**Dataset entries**
================

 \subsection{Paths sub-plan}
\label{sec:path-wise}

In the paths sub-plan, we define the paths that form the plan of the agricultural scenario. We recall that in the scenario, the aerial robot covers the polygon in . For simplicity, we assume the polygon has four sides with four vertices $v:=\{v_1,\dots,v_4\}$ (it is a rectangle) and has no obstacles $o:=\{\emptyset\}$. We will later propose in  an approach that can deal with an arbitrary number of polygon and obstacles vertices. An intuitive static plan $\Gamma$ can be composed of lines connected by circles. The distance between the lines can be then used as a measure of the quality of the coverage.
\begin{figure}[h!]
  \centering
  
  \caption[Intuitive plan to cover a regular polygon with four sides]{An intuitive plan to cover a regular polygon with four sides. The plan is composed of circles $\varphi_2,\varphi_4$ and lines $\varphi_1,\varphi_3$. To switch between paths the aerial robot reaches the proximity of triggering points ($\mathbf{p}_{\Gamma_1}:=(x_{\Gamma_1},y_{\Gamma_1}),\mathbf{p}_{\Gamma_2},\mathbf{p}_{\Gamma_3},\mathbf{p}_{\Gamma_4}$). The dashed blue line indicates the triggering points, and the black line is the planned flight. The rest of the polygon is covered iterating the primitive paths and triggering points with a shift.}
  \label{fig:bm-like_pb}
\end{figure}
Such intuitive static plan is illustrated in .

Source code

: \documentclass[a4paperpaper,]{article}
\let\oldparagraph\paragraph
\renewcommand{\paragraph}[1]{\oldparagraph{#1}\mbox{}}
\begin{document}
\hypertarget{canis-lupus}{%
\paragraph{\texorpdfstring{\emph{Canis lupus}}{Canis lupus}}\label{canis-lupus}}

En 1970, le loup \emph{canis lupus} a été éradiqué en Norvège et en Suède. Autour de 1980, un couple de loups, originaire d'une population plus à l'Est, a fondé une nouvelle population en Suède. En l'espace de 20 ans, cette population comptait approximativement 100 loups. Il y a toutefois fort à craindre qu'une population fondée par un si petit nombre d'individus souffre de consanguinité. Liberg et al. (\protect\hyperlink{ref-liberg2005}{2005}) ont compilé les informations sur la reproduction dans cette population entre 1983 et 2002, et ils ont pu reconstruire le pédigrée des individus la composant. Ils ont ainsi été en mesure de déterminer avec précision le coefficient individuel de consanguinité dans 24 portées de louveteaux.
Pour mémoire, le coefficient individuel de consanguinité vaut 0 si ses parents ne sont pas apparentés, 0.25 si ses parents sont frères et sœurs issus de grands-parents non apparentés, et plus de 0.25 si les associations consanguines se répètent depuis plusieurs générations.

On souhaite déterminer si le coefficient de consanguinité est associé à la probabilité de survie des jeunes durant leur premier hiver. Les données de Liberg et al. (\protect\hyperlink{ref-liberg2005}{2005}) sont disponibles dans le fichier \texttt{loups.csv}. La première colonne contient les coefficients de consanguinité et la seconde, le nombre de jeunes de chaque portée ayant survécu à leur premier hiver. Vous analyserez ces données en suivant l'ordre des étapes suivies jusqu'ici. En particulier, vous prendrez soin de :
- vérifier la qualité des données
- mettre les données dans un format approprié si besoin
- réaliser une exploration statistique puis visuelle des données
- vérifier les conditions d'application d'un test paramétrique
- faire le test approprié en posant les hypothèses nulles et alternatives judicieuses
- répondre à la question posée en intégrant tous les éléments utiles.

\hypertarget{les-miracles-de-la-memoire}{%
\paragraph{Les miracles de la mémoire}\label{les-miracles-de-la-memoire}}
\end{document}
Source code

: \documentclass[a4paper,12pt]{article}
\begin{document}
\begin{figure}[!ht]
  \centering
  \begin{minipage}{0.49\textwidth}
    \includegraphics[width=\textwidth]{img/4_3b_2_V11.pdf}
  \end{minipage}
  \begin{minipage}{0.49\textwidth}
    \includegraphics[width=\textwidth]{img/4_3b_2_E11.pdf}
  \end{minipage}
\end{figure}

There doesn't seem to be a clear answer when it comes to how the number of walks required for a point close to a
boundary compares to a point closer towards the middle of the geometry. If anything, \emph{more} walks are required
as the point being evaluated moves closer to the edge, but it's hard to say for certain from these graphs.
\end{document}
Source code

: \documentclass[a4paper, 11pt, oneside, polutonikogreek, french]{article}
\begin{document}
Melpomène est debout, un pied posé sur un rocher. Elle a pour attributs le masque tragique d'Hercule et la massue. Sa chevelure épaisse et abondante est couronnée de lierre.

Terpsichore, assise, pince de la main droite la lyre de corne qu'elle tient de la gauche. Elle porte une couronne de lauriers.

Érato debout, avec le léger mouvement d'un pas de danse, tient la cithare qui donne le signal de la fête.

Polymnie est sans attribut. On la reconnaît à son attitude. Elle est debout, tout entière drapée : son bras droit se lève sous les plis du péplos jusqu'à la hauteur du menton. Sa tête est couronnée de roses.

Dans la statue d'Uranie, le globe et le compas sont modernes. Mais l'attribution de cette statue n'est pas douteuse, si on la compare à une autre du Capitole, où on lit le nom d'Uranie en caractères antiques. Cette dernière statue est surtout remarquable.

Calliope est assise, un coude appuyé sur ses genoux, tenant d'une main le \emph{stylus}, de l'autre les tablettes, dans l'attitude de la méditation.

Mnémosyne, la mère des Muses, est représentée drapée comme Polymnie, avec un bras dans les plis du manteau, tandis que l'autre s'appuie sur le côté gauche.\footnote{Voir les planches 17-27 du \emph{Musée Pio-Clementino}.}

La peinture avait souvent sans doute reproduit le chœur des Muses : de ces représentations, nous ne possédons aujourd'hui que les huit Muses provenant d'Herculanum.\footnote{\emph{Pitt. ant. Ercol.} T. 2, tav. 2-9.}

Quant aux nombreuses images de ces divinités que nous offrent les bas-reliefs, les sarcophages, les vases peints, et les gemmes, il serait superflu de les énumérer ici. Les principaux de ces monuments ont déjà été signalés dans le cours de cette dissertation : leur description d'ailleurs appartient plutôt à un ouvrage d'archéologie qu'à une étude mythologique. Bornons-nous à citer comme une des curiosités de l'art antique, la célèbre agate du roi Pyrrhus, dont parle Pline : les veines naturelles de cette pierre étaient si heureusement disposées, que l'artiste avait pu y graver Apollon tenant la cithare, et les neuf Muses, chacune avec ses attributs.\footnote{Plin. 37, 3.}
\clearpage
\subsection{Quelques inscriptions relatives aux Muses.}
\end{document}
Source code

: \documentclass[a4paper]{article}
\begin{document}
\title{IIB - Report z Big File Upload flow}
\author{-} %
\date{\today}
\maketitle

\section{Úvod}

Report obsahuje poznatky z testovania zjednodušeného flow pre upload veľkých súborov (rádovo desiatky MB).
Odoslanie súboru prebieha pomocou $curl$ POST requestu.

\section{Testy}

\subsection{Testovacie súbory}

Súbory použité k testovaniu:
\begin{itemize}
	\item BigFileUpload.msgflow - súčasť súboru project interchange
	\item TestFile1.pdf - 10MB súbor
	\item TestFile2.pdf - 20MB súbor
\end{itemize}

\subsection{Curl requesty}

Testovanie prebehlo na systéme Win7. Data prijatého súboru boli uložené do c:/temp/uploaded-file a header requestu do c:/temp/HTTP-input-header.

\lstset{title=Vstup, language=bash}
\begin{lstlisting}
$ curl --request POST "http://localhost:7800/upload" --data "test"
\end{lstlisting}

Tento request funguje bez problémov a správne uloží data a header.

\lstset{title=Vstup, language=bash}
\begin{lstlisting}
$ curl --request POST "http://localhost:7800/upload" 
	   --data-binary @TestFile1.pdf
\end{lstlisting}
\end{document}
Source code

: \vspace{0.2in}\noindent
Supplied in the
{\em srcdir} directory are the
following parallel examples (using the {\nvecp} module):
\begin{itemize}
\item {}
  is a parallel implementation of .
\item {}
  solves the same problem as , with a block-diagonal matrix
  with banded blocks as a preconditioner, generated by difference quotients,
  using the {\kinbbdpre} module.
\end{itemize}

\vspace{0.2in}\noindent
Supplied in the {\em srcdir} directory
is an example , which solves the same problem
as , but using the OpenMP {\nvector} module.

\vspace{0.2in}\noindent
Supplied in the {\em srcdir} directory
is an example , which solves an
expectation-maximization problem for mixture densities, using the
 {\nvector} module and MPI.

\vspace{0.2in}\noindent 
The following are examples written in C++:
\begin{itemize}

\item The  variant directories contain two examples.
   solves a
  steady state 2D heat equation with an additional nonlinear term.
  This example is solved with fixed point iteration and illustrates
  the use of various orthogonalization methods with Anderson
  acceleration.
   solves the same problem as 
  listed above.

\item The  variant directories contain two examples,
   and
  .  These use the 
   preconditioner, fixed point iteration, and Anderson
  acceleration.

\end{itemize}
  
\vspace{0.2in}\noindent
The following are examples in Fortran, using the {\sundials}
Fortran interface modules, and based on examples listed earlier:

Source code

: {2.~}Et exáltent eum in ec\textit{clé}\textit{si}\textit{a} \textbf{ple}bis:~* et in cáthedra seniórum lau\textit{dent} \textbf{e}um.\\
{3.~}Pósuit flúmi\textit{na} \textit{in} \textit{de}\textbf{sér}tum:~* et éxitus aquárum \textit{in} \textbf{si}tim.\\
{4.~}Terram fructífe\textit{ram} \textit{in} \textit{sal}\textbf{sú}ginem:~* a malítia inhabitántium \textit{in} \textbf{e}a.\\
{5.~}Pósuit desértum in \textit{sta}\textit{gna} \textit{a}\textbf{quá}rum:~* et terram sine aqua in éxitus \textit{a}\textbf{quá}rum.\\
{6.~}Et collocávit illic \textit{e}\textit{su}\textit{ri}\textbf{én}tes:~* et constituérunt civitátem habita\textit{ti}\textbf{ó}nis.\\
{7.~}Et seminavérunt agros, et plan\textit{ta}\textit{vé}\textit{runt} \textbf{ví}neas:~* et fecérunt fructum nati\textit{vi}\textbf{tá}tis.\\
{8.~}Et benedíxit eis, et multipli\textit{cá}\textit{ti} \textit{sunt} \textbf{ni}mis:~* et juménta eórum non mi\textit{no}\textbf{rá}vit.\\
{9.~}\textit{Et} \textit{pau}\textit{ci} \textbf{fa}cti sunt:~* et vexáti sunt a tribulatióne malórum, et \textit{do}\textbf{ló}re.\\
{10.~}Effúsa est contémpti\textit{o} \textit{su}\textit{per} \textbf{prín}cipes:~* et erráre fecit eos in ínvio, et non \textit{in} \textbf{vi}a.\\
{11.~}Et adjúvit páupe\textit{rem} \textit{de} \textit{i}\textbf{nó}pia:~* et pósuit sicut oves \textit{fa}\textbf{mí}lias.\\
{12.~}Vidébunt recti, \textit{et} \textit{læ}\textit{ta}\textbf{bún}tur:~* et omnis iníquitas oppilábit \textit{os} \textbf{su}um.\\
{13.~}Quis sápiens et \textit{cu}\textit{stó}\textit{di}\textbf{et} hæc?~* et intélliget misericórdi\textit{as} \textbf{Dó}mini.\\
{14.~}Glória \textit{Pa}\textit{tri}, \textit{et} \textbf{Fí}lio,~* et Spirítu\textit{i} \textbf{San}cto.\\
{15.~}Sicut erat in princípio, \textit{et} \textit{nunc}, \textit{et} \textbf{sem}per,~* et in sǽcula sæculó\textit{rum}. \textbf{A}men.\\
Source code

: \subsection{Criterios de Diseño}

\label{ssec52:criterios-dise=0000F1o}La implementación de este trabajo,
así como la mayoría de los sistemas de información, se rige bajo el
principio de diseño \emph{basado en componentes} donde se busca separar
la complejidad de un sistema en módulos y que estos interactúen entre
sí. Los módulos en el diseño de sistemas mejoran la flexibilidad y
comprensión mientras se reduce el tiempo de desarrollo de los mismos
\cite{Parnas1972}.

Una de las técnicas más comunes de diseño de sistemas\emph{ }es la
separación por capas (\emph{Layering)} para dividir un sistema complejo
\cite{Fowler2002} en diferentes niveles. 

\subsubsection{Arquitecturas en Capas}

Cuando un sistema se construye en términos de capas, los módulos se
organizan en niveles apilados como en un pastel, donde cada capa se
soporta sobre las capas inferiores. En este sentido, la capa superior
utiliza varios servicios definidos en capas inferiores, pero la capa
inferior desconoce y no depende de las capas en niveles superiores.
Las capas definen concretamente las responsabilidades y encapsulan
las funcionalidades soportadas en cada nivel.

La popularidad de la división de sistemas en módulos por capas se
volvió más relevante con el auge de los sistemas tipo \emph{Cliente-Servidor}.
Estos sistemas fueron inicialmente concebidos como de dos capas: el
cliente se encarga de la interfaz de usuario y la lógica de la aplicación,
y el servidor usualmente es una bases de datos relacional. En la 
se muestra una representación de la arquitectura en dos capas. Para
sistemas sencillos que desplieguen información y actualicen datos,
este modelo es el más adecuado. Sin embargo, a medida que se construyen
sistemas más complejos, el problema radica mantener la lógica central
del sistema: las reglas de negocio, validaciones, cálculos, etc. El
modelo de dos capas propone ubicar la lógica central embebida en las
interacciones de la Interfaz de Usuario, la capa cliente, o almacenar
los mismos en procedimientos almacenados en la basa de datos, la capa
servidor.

================

**TASK TO CARRY OUT**
Only the lines above that include the word "coefficient" belong in the answer; copy each one.

**SOLUTION**
En 1970, le loup \emph{canis lupus} a été éradiqué en Norvège et en Suède. Autour de 1980, un couple de loups, originaire d'une population plus à l'Est, a fondé une nouvelle population en Suède. En l'espace de 20 ans, cette population comptait approximativement 100 loups. Il y a toutefois fort à craindre qu'une population fondée par un si petit nombre d'individus souffre de consanguinité. Liberg et al. (\protect\hyperlink{ref-liberg2005}{2005}) ont compilé les informations sur la reproduction dans cette population entre 1983 et 2002, et ils ont pu reconstruire le pédigrée des individus la composant. Ils ont ainsi été en mesure de déterminer avec précision le coefficient individuel de consanguinité dans 24 portées de louveteaux.
Pour mémoire, le coefficient individuel de consanguinité vaut 0 si ses parents ne sont pas apparentés, 0.25 si ses parents sont frères et sœurs issus de grands-parents non apparentés, et plus de 0.25 si les associations consanguines se répètent depuis plusieurs générations.
On souhaite déterminer si le coefficient de consanguinité est associé à la probabilité de survie des jeunes durant leur premier hiver. Les données de Liberg et al. (\protect\hyperlink{ref-liberg2005}{2005}) sont disponibles dans le fichier \texttt{loups.csv}. La première colonne contient les coefficients de consanguinité et la seconde, le nombre de jeunes de chaque portée ayant survécu à leur premier hiver. Vous analyserez ces données en suivant l'ordre des étapes suivies jusqu'ici. En particulier, vous prendrez soin de :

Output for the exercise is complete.